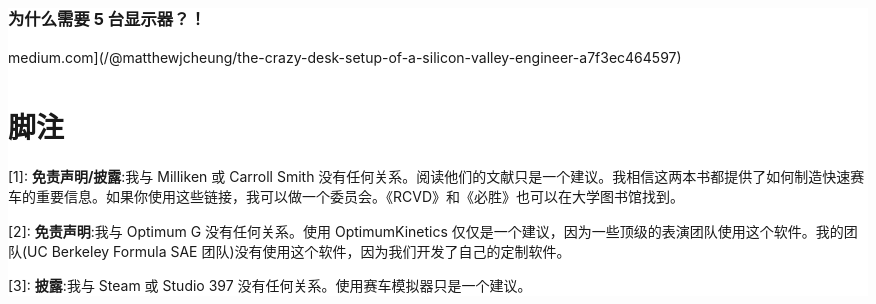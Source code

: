 ### 为什么需要 5 台显示器？！

medium.com](/@matthewjcheung/the-crazy-desk-setup-of-a-silicon-valley-engineer-a7f3ec464597) 

# 脚注

[1]: **免责声明/披露**:我与 Milliken 或 Carroll Smith 没有任何关系。阅读他们的文献只是一个建议。我相信这两本书都提供了如何制造快速赛车的重要信息。如果你使用这些链接，我可以做一个委员会。《RCVD》和《必胜》也可以在大学图书馆找到。

[2]: **免责声明**:我与 Optimum G 没有任何关系。使用 OptimumKinetics 仅仅是一个建议，因为一些顶级的表演团队使用这个软件。我的团队(UC Berkeley Formula SAE 团队)没有使用这个软件，因为我们开发了自己的定制软件。

[3]: **披露**:我与 Steam 或 Studio 397 没有任何关系。使用赛车模拟器只是一个建议。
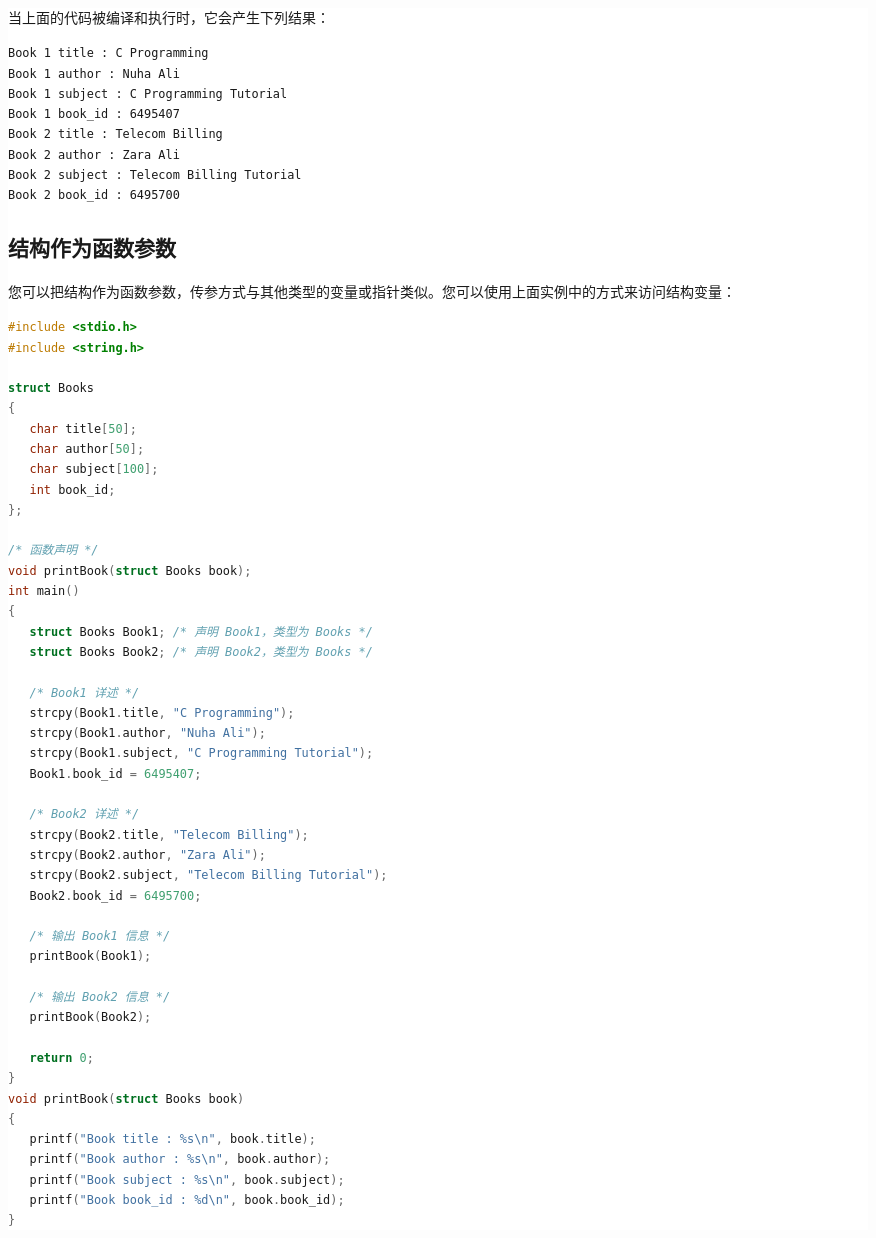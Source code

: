 当上面的代码被编译和执行时，它会产生下列结果：

```text
Book 1 title : C Programming
Book 1 author : Nuha Ali
Book 1 subject : C Programming Tutorial
Book 1 book_id : 6495407
Book 2 title : Telecom Billing
Book 2 author : Zara Ali
Book 2 subject : Telecom Billing Tutorial
Book 2 book_id : 6495700
```

## 结构作为函数参数

您可以把结构作为函数参数，传参方式与其他类型的变量或指针类似。您可以使用上面实例中的方式来访问结构变量：

```c
#include <stdio.h>
#include <string.h>

struct Books
{
   char title[50];
   char author[50];
   char subject[100];
   int book_id;
};

/* 函数声明 */
void printBook(struct Books book);
int main()
{
   struct Books Book1; /* 声明 Book1，类型为 Books */
   struct Books Book2; /* 声明 Book2，类型为 Books */

   /* Book1 详述 */
   strcpy(Book1.title, "C Programming");
   strcpy(Book1.author, "Nuha Ali");
   strcpy(Book1.subject, "C Programming Tutorial");
   Book1.book_id = 6495407;

   /* Book2 详述 */
   strcpy(Book2.title, "Telecom Billing");
   strcpy(Book2.author, "Zara Ali");
   strcpy(Book2.subject, "Telecom Billing Tutorial");
   Book2.book_id = 6495700;

   /* 输出 Book1 信息 */
   printBook(Book1);

   /* 输出 Book2 信息 */
   printBook(Book2);

   return 0;
}
void printBook(struct Books book)
{
   printf("Book title : %s\n", book.title);
   printf("Book author : %s\n", book.author);
   printf("Book subject : %s\n", book.subject);
   printf("Book book_id : %d\n", book.book_id);
}
```
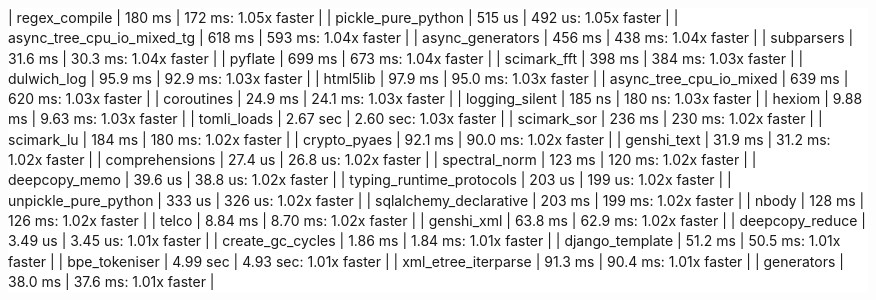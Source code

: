 | regex_compile              | 180 ms                                                                 | 172 ms: 1.05x faster                                                     |
| pickle_pure_python         | 515 us                                                                 | 492 us: 1.05x faster                                                     |
| async_tree_cpu_io_mixed_tg | 618 ms                                                                 | 593 ms: 1.04x faster                                                     |
| async_generators           | 456 ms                                                                 | 438 ms: 1.04x faster                                                     |
| subparsers                 | 31.6 ms                                                                | 30.3 ms: 1.04x faster                                                    |
| pyflate                    | 699 ms                                                                 | 673 ms: 1.04x faster                                                     |
| scimark_fft                | 398 ms                                                                 | 384 ms: 1.03x faster                                                     |
| dulwich_log                | 95.9 ms                                                                | 92.9 ms: 1.03x faster                                                    |
| html5lib                   | 97.9 ms                                                                | 95.0 ms: 1.03x faster                                                    |
| async_tree_cpu_io_mixed    | 639 ms                                                                 | 620 ms: 1.03x faster                                                     |
| coroutines                 | 24.9 ms                                                                | 24.1 ms: 1.03x faster                                                    |
| logging_silent             | 185 ns                                                                 | 180 ns: 1.03x faster                                                     |
| hexiom                     | 9.88 ms                                                                | 9.63 ms: 1.03x faster                                                    |
| tomli_loads                | 2.67 sec                                                               | 2.60 sec: 1.03x faster                                                   |
| scimark_sor                | 236 ms                                                                 | 230 ms: 1.02x faster                                                     |
| scimark_lu                 | 184 ms                                                                 | 180 ms: 1.02x faster                                                     |
| crypto_pyaes               | 92.1 ms                                                                | 90.0 ms: 1.02x faster                                                    |
| genshi_text                | 31.9 ms                                                                | 31.2 ms: 1.02x faster                                                    |
| comprehensions             | 27.4 us                                                                | 26.8 us: 1.02x faster                                                    |
| spectral_norm              | 123 ms                                                                 | 120 ms: 1.02x faster                                                     |
| deepcopy_memo              | 39.6 us                                                                | 38.8 us: 1.02x faster                                                    |
| typing_runtime_protocols   | 203 us                                                                 | 199 us: 1.02x faster                                                     |
| unpickle_pure_python       | 333 us                                                                 | 326 us: 1.02x faster                                                     |
| sqlalchemy_declarative     | 203 ms                                                                 | 199 ms: 1.02x faster                                                     |
| nbody                      | 128 ms                                                                 | 126 ms: 1.02x faster                                                     |
| telco                      | 8.84 ms                                                                | 8.70 ms: 1.02x faster                                                    |
| genshi_xml                 | 63.8 ms                                                                | 62.9 ms: 1.02x faster                                                    |
| deepcopy_reduce            | 3.49 us                                                                | 3.45 us: 1.01x faster                                                    |
| create_gc_cycles           | 1.86 ms                                                                | 1.84 ms: 1.01x faster                                                    |
| django_template            | 51.2 ms                                                                | 50.5 ms: 1.01x faster                                                    |
| bpe_tokeniser              | 4.99 sec                                                               | 4.93 sec: 1.01x faster                                                   |
| xml_etree_iterparse        | 91.3 ms                                                                | 90.4 ms: 1.01x faster                                                    |
| generators                 | 38.0 ms                                                                | 37.6 ms: 1.01x faster                                                    |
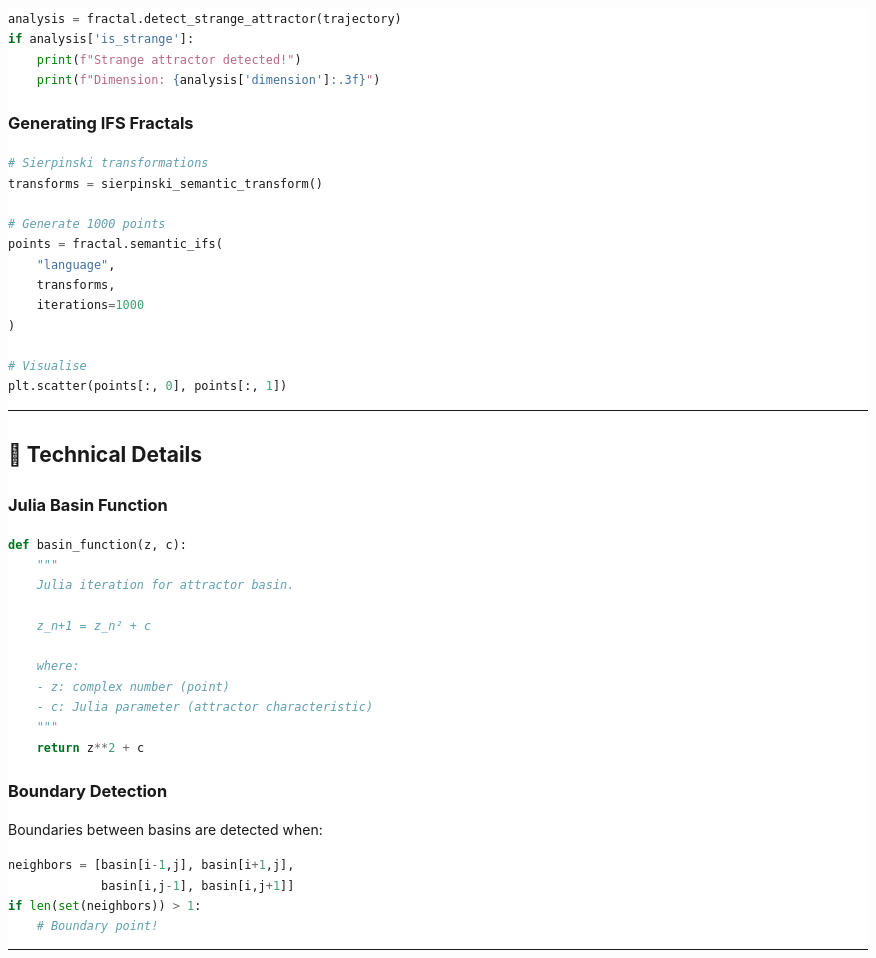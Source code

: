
 ```python
analysis = fractal.detect_strange_attractor(trajectory)
if analysis['is_strange']:
    print(f"Strange attractor detected!")
    print(f"Dimension: {analysis['dimension']:.3f}")
```

### Generating IFS Fractals

```python
# Sierpinski transformations
transforms = sierpinski_semantic_transform()

# Generate 1000 points
points = fractal.semantic_ifs(
    "language", 
    transforms, 
    iterations=1000
)

# Visualise
plt.scatter(points[:, 0], points[:, 1])
```

---

## 🔬 Technical Details

### Julia Basin Function

```python
def basin_function(z, c):
    """
    Julia iteration for attractor basin.
    
    z_n+1 = z_n² + c
    
    where:
    - z: complex number (point)
    - c: Julia parameter (attractor characteristic)
    """
    return z**2 + c
```

### Boundary Detection

Boundaries between basins are detected when:
```python
neighbors = [basin[i-1,j], basin[i+1,j], 
             basin[i,j-1], basin[i,j+1]]
if len(set(neighbors)) > 1:
    # Boundary point!
```

---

═══

**BRIEF:** Out of the material above, output word for word the line with "230 ms: 1.02x", the line with "180 ms: 1.02x", and all lines between them, with nothing else.

**SOLUTION:**
| scimark_sor                | 236 ms                                                                 | 230 ms: 1.02x faster                                                     |
| scimark_lu                 | 184 ms                                                                 | 180 ms: 1.02x faster                                                     |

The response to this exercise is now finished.